Após um período conturbado, quando as grandes empresas estatais foram usadas para atingir objetivos políticos variados, o mercado acionário brasileiro passou a dar sinais de recuperação. As ações de Petrobras e Banco do Brasil estão entre as que registram maiores altas neste ano, após acumularem perdas elevadas em 2015.

A tendência, a partir de agora, é que volte a existir uma certa sintonia de movimentos entre o desempenho dos papéis das principais companhias brasileiras. A dispersão exagerada de rentabilidade que assistimos nos últimos anos parece que vai ficar para trás.
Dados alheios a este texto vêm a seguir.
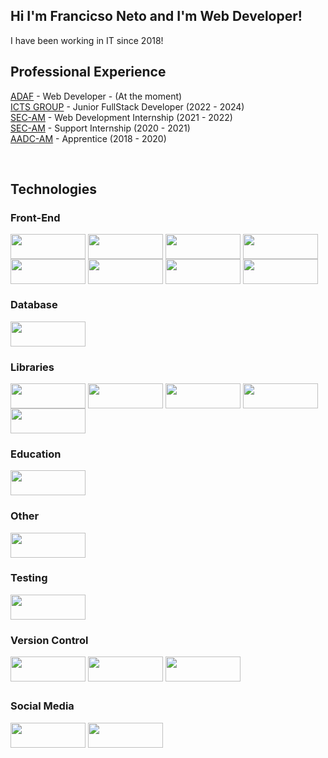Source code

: ## Hi I'm Francicso Neto and I'm Web Developer!

I have been working in IT since 2018!

<div>
  <h2>Professional Experience</h2>

  <a href="https://www.adaf.am.gov.br/" target="_blank">ADAF</a> - Web Developer - (At the moment)<br>
  <a href="#" target="_blank">ICTS GROUP</a> - Junior FullStack Developer (2022 - 2024)<br>
  <a href="https://cultura.am.gov.br/" target="_blank">SEC-AM</a> - Web Development Internship (2021 - 2022)<br>
  <a href="https://cultura.am.gov.br/" target="_blank">SEC-AM</a> - Support Internship (2020 - 2021)<br>
  <a href="https://www.agenciacultural.org.br/" target="_blank">AADC-AM</a> - Apprentice (2018 - 2020)
</div>

<div style="display: inline_block"><br>
  <h2>Technologies</h2>

  <h3>Front-End</h3>
  <img align="center" height="40" width="120" src="https://img.shields.io/badge/javascript-%23323330.svg?style=for-the-badge&logo=javascript&logoColor=%23F7DF1E">
  <img align="center" height="40" width="120" src="https://img.shields.io/badge/typescript-%23007ACC.svg?style=for-the-badge&logo=typescript&logoColor=white">
  <img align="center" height="40" width="120" src="https://img.shields.io/badge/react-%2320232a.svg?style=for-the-badge&logo=react&logoColor=%2361DAFB">
  <img align="center" height="40" width="120" src="https://img.shields.io/badge/html5-%23E34F26.svg?style=for-the-badge&logo=html5&logoColor=white"><br>
  <img align="center" height="40" width="120" src="https://img.shields.io/badge/css3-%231572B6.svg?style=for-the-badge&logo=css3&logoColor=white">
  <img align="center" height="40" width="120" src="https://img.shields.io/badge/tailwindcss-%2338B2AC.svg?style=for-the-badge&logo=tailwind-css&logoColor=white">
  <img align="center" height="40" width="120" src="https://img.shields.io/badge/Next-black?style=for-the-badge&logo=next.js&logoColor=white">
  <img align="center" height="40" width="120" src="https://img.shields.io/badge/styled--components-DB7093?style=for-the-badge&logo=styled-components&logoColor=white">

  <h3>Database</h3>
  <img align="center" height="40" width="120" src="https://img.shields.io/badge/postgres-%23316192.svg?style=for-the-badge&logo=postgresql&logoColor=white">

  <h3>Libraries</h3>
  <img align="center" height="40" width="120" src="https://img.shields.io/badge/Insomnia-black?style=for-the-badge&logo=insomnia&logoColor=5849BE">
  <img align="center" height="40" width="120" src="https://img.shields.io/badge/JWT-black?style=for-the-badge&logo=JSON%20web%20tokens">
  <img align="center" height="40" width="120" src="https://img.shields.io/badge/yarn-%232C8EBB.svg?style=for-the-badge&logo=yarn&logoColor=white">
  <img align="center" height="40" width="120" src="https://img.shields.io/badge/NPM-%23CB3837.svg?style=for-the-badge&logo=npm&logoColor=white">
  <img align="center" height="40" width="120" src="https://img.shields.io/badge/vite-%23646CFF.svg?style=for-the-badge&logo=vite&logoColor=white">
  
  <h3>Education</h3>
  <img align="center" height="40" width="120" src="https://img.shields.io/badge/Codecademy-FFF0E5?style=for-the-badge&logo=codecademy&logoColor=1F243A">
  
  <h3>Other</h3> 
  <img align="center" height="40" width="120" src="https://img.shields.io/badge/docker-%230db7ed.svg?style=for-the-badge&logo=docker&logoColor=white">

  <h3>Testing</h3>
  <img align="center" height="40" width="120" src="https://img.shields.io/badge/-jest-%23C21325?style=for-the-badge&logo=jest&logoColor=white">

  <h3>Version Control</h3>
  <img align="center" height="40" width="120" src="https://img.shields.io/badge/git-%23F05033.svg?style=for-the-badge&logo=git&logoColor=white">
  <img align="center" height="40" width="120" src="https://img.shields.io/badge/github-%23121011.svg?style=for-the-badge&logo=github&logoColor=white">
  <img align="center" height="40" width="120" src="https://img.shields.io/badge/gitlab-%23181717.svg?style=for-the-badge&logo=gitlab&logoColor=white">
</div>
  
  ##
 
<div> 
  <h3>Social Media</h3>
<!--   <a href="" target="_blank"><img src="https://img.shields.io/badge/-Instagram-%23E4405F?style=for-the-badge&logo=instagram&logoColor=white" target="_blank"></a> -->
  <a href="mailto:fseveriano56@hotmail.com"><img height="40" width="120" src="https://img.shields.io/badge/-Gmail-%23333?style=for-the-badge&logo=gmail&logoColor=white" target="_blank"></a>
  <a href="https://www.linkedin.com/in/francisco-silveira-73638a190/" target="_blank"><img height="40" width="120" src="https://img.shields.io/badge/-LinkedIn-%230077B5?style=for-the-badge&logo=linkedin&logoColor=white" target="_blank"></a> 
</div>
Esse fato tende a ocorrer mesmo considerando que variações acentuadas do retorno das ações de empresas específicas entre um ano e outro são eventos relativamente comuns. Diversos fatores específicos podem afetar a lucratividade de determinado empreendimento.

Disputas societárias, desenvolvimento de novos produtos, obtenção de licenças de comercialização, estabelecimento de novas estratégias de produção e aparecimento de concorrentes mais eficientes são exemplos de fatores que podem afetar o resultado final de uma companhia. E que causam impacto na cotação de seus títulos em bolsa.

No entanto, para o conjunto de empresas com maior representatividade em relação à economia do país, o fator mais relevante tende a ser o ambiente macroeconômico.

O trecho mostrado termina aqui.